[LLVMdev] SPMD Autovectorizer

Tue Jul 7 12:57:57 PDT 2015

On 7 July 2015 at 19:43, Pekka Jääskeläinen <pekka.jaaskelainen at tut.fi> wrote:
> I wouldn't, but simply utilize the parallel loop metadata that
> was originally designed for this purpose. What is done with
> that MD is up to other passes.

Yes, that's what I was suggesting. Sorry if that wasn't clear.

Now, IIRC, OpenCL had a lot of trouble from getting odd-sized vector
types in IR that the middle end would not understand, especially the
vectorizers. The solution, at least as of 2 years ago, was to
serialise everything and let the CL back-end to vectorize it.

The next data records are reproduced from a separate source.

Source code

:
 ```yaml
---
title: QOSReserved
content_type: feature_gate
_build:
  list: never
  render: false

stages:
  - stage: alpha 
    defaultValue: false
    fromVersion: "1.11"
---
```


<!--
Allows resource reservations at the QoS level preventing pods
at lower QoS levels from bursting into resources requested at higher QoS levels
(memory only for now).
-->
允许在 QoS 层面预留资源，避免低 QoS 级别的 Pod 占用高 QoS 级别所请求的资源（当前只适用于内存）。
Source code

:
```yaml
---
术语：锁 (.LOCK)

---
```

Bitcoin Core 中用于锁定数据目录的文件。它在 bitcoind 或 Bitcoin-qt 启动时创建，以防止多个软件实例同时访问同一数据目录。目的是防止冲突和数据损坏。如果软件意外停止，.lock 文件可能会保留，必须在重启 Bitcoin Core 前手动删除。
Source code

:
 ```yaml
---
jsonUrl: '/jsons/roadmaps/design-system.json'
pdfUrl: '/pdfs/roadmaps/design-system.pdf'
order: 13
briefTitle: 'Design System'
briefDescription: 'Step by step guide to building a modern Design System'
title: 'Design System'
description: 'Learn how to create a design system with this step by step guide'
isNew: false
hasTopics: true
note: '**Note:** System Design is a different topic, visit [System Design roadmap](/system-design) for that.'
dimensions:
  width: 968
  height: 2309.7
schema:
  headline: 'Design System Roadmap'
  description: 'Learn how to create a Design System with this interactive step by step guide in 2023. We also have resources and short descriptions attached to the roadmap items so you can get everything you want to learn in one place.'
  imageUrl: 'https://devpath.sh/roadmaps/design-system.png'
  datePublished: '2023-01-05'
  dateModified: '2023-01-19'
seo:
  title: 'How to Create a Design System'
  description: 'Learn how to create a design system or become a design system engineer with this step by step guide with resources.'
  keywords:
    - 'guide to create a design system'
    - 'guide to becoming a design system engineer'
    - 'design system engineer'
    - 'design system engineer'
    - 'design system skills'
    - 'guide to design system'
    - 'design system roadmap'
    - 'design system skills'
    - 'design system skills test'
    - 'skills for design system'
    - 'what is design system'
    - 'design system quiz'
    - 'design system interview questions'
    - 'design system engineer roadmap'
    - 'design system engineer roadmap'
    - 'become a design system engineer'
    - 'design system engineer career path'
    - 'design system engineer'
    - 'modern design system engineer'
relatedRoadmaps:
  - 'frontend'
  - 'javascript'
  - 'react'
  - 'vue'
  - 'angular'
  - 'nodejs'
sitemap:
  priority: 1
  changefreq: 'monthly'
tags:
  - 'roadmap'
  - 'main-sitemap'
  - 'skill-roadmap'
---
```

Since CL back-ends are normally very different from each others, with
very different cost models, and some secretive implementation details,
it's very hard to do that generically in the LLVM middle-end.

Also, if you have different domains (like many SIMD cores), sharing
the operations across cores and across lanes may be completely
different than, say, pthreads vs. AVX, so the model may not even apply
here. If you need write back loops, non-trivial synchronization
barriers between cores and other crazy stuff, adding all that to the
vectorizer would be bloating code beyond usability. On the other hand,
maybe not.

I'd be interested in knowing what kind of changes we'd need to get the
OMP+SIMD model into CL-type code, if that's what you're proposing...

cheers,
--renato